Exercise goal:
With the first line as the start and the line containing "day! These are" as the end, write out every line of the records exactly.
==*==
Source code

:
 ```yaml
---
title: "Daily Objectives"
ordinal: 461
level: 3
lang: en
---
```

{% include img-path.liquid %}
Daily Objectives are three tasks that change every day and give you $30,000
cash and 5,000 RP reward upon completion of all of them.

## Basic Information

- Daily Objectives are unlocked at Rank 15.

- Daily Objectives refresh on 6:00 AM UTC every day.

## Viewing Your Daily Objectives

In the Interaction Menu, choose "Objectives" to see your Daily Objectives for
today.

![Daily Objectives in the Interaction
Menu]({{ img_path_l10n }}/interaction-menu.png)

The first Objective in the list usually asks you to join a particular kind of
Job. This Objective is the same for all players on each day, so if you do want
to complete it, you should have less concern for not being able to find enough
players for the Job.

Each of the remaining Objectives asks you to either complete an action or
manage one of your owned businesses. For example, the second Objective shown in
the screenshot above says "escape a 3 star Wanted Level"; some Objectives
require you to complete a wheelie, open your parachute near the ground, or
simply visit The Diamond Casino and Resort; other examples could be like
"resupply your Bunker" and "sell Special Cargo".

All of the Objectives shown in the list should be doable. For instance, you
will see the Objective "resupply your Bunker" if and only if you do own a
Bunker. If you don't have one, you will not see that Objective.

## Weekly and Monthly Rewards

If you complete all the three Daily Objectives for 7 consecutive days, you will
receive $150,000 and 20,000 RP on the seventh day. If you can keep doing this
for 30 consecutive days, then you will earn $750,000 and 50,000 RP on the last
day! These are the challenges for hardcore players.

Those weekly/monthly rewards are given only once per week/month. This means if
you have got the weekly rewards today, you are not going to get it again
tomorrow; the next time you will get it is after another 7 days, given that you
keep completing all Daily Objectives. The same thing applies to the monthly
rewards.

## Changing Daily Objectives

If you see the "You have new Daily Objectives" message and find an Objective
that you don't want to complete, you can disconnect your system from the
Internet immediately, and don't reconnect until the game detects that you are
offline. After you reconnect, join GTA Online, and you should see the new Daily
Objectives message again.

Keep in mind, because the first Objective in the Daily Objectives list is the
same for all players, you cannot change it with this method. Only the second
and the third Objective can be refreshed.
==*==
Finished exercise:
Source code

:
 ```yaml
---
title: "Daily Objectives"
ordinal: 461
level: 3
lang: en
---
```

{% include img-path.liquid %}
Daily Objectives are three tasks that change every day and give you $30,000
cash and 5,000 RP reward upon completion of all of them.

## Basic Information

- Daily Objectives are unlocked at Rank 15.

- Daily Objectives refresh on 6:00 AM UTC every day.

## Viewing Your Daily Objectives

In the Interaction Menu, choose "Objectives" to see your Daily Objectives for
today.

![Daily Objectives in the Interaction
Menu]({{ img_path_l10n }}/interaction-menu.png)

The first Objective in the list usually asks you to join a particular kind of
Job. This Objective is the same for all players on each day, so if you do want
to complete it, you should have less concern for not being able to find enough
players for the Job.

Each of the remaining Objectives asks you to either complete an action or
manage one of your owned businesses. For example, the second Objective shown in
the screenshot above says "escape a 3 star Wanted Level"; some Objectives
require you to complete a wheelie, open your parachute near the ground, or
simply visit The Diamond Casino and Resort; other examples could be like
"resupply your Bunker" and "sell Special Cargo".

All of the Objectives shown in the list should be doable. For instance, you
will see the Objective "resupply your Bunker" if and only if you do own a
Bunker. If you don't have one, you will not see that Objective.

## Weekly and Monthly Rewards

If you complete all the three Daily Objectives for 7 consecutive days, you will
receive $150,000 and 20,000 RP on the seventh day. If you can keep doing this
for 30 consecutive days, then you will earn $750,000 and 50,000 RP on the last
day! These are the challenges for hardcore players.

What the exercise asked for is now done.